■ ACTIVITY
Show each line of the entries below in which the word "debug" appears.

:: DATA TO EXAMINE

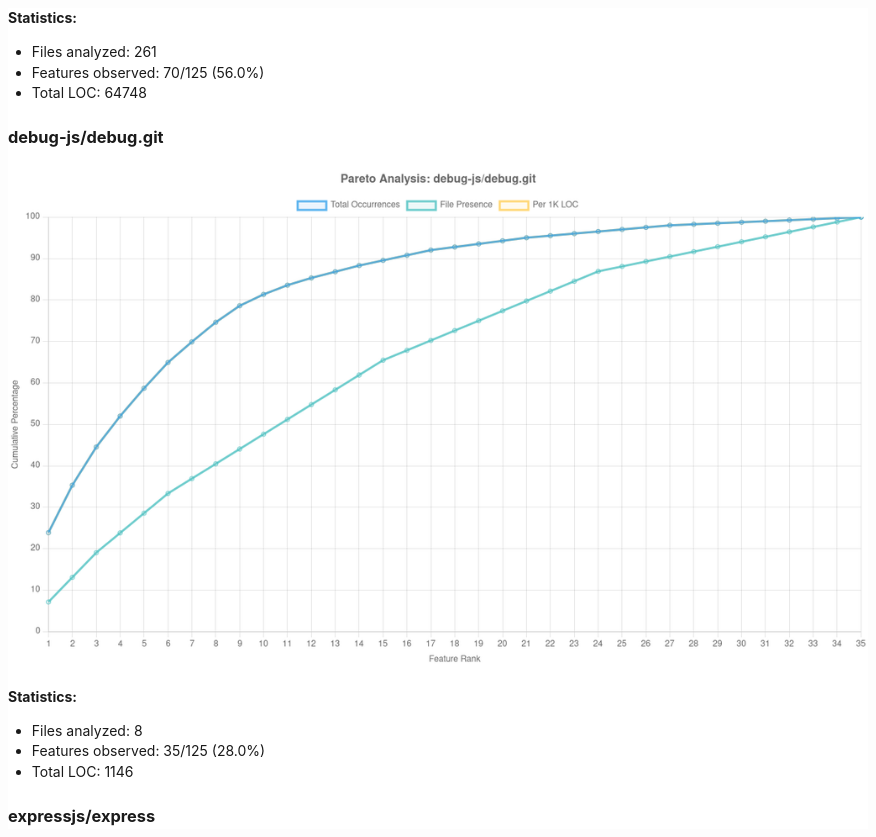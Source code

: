**Statistics:**
- Files analyzed: 261
- Features observed: 70/125 (56.0%)
- Total LOC: 64748

### debug-js/debug.git

![debug-js/debug.git Pareto Analysis](debug-js/debug.git-overlay.png)

**Statistics:**
- Files analyzed: 8
- Features observed: 35/125 (28.0%)
- Total LOC: 1146

### expressjs/express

::::

■ RESULT FOR THIS EXERCISE
### debug-js/debug.git
![debug-js/debug.git Pareto Analysis](debug-js/debug.git-overlay.png)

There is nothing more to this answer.